Mind melting wonder! such a freaking great thing to say, I vow to never teach him to pronounce anything the right way again.
In the morning I see that Kosmo has not improved and I begin the horrible aching worry portion of my day. I take him to my local bar for second opinions. Some people have full length mirrors and husbands…I have a local bar for, ” does this look ok?” ” does this smell funny? ” ” is this normal?” …..
( I have been instructed to kind of tone it down with “does this smell funny”…but sometimes I leave my laundry in the washer a day or two too long and you know….. I’m trying)
Anyway bar consensus…somethings wrong with Kosmo. I knew it. And as I watch him fall off of a bench and then hit his head on the bench trying to get back up ( which shamefully made me laugh so hard I was shaking while comforting him ) I decide to take him to the immediate care.
Immediate care sends us to the emergency room, which strikes me as odd because we don’t seem to be having a medical emergency…other then my heart racing. On the way Ogden keeps Harrassing me, truncated version below
“MOM, MOM, MOM”..what Ogden I snap “Can we stop at Sonic” ” No” “Please we are right here” “No”” MOM, MOM, MOM, MOM, MOM” “WHAT OGDEN? Just be quiet I need to concentrate on driving to the HOSPITAL!!!” “But Mom!!” ” I just wanted to say something” ..I am screaming now ” WHAT OGDEN, THIS BETTER BE GOOD” silence …I can hear him thinking of what he needs to say that would qualify as good… “Mom” “WHAT”…” I see things that aren’t there “
bwahahaha .. mind melting wonder …Good one Ogden. It was funny..the way he said it…you had to be there it was just..trust me, We laugh all the way to the Hospital..well Ogden and I do… Kosmo just stares out the window, poisoned or head injured or worse. HORRIBLE WORRY.
Several hours later a doctor takes one quick glance at him and says it doesn’t look like a head injury…The way I could identify a Gustov Klimt painting… just one turn of the head and obvious declaration….makes me think medical school is way more helpful than art school. Despite the lack of fever and lack of sore throat Kosmo gets a strep test. And tests positive again, and asks for a popsicle on the way home.

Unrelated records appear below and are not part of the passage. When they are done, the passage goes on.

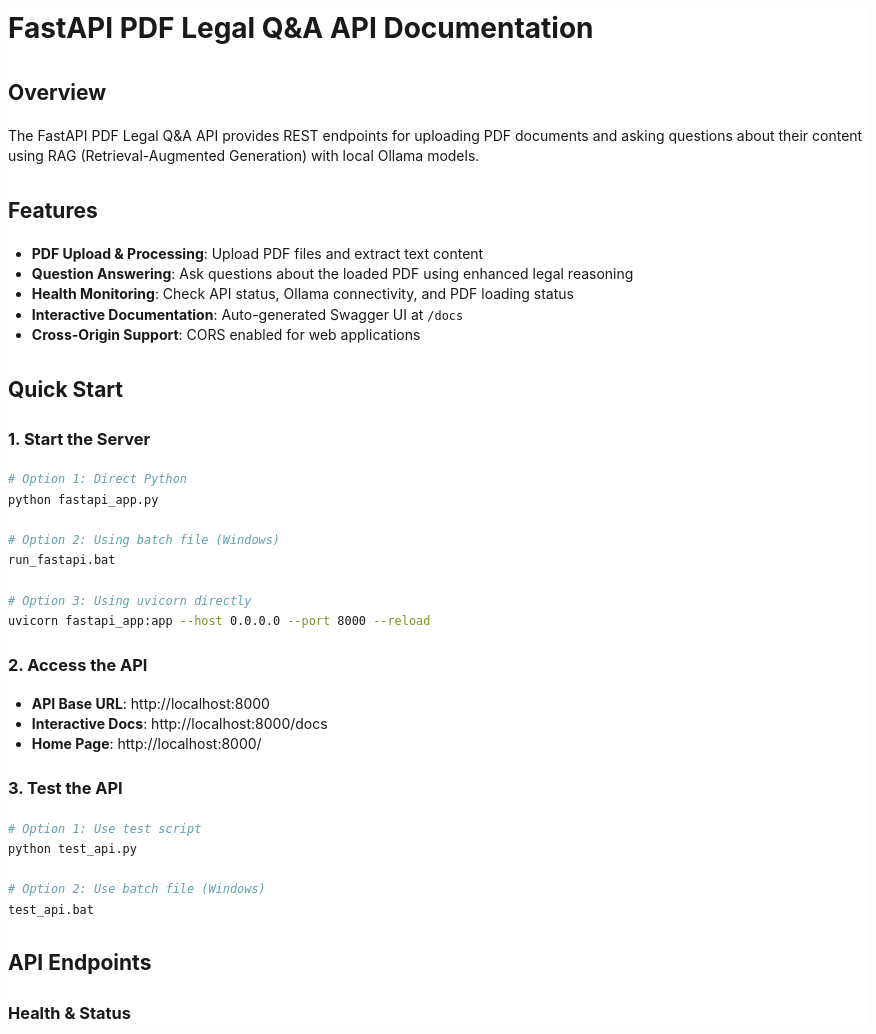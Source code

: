 # FastAPI PDF Legal Q&A API Documentation

## Overview

The FastAPI PDF Legal Q&A API provides REST endpoints for uploading PDF documents and asking questions about their content using RAG (Retrieval-Augmented Generation) with local Ollama models.

## Features

- **PDF Upload & Processing**: Upload PDF files and extract text content
- **Question Answering**: Ask questions about the loaded PDF using enhanced legal reasoning
- **Health Monitoring**: Check API status, Ollama connectivity, and PDF loading status
- **Interactive Documentation**: Auto-generated Swagger UI at `/docs`
- **Cross-Origin Support**: CORS enabled for web applications

## Quick Start

### 1. Start the Server

```bash
# Option 1: Direct Python
python fastapi_app.py

# Option 2: Using batch file (Windows)
run_fastapi.bat

# Option 3: Using uvicorn directly
uvicorn fastapi_app:app --host 0.0.0.0 --port 8000 --reload
```

### 2. Access the API

- **API Base URL**: http://localhost:8000
- **Interactive Docs**: http://localhost:8000/docs
- **Home Page**: http://localhost:8000/

### 3. Test the API

```bash
# Option 1: Use test script
python test_api.py

# Option 2: Use batch file (Windows)
test_api.bat
```

## API Endpoints

### Health & Status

I have drawn this very Jewish conclusion that worry is an indicator of love, and I can extend that to every aspect of worry, self worry and future worry, If you didn’t love something you wouldn’t be terrified of losing it. But you can not let the worry outweigh the wonder, the wonder is also an indicator of love…we are bored silly by the stuff we don’t care about, and fascinated beyond measure at the very functioning of our favorite things. We only celebrate the bowle movements of the those we love…You can quote me on that.